Stored items from a collection:
▬▬▬▬▬▬▬▬▬▬
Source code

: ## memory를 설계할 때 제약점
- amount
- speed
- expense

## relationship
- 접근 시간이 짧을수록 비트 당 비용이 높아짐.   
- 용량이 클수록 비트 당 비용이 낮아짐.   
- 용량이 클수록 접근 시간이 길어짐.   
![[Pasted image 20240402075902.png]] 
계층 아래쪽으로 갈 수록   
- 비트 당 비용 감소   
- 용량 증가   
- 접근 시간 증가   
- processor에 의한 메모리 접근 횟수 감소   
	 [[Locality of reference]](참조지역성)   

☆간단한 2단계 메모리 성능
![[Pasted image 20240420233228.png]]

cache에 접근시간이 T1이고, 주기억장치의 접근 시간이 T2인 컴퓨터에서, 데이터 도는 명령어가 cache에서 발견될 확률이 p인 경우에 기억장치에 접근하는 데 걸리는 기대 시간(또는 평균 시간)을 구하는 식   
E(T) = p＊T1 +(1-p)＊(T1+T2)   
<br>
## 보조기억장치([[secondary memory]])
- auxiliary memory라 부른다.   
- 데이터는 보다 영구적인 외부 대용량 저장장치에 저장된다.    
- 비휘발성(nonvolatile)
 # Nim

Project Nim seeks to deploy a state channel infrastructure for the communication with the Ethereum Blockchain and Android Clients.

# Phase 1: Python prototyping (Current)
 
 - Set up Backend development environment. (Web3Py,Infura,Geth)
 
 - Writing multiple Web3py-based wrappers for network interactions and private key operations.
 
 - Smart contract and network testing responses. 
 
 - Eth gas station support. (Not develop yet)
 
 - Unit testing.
▬▬▬▬▬▬▬▬▬▬
## Exercise objective
All the records, as written, must be given again.

## Output of the exercise
Source code

: ## memory를 설계할 때 제약점
- amount
- speed
- expense

## relationship
- 접근 시간이 짧을수록 비트 당 비용이 높아짐.   
- 용량이 클수록 비트 당 비용이 낮아짐.   
- 용량이 클수록 접근 시간이 길어짐.   
![[Pasted image 20240402075902.png]] 
계층 아래쪽으로 갈 수록   
- 비트 당 비용 감소   
- 용량 증가   
- 접근 시간 증가   
- processor에 의한 메모리 접근 횟수 감소   
	 [[Locality of reference]](참조지역성)   

☆간단한 2단계 메모리 성능
![[Pasted image 20240420233228.png]]

cache에 접근시간이 T1이고, 주기억장치의 접근 시간이 T2인 컴퓨터에서, 데이터 도는 명령어가 cache에서 발견될 확률이 p인 경우에 기억장치에 접근하는 데 걸리는 기대 시간(또는 평균 시간)을 구하는 식   
E(T) = p＊T1 +(1-p)＊(T1+T2)   
<br>
## 보조기억장치([[secondary memory]])
- auxiliary memory라 부른다.   
- 데이터는 보다 영구적인 외부 대용량 저장장치에 저장된다.    
- 비휘발성(nonvolatile)
 # Nim

Project Nim seeks to deploy a state channel infrastructure for the communication with the Ethereum Blockchain and Android Clients.

# Phase 1: Python prototyping (Current)
 
 - Set up Backend development environment. (Web3Py,Infura,Geth)
 
 - Writing multiple Web3py-based wrappers for network interactions and private key operations.
 
 - Smart contract and network testing responses. 
 
 - Eth gas station support. (Not develop yet)
 
 - Unit testing.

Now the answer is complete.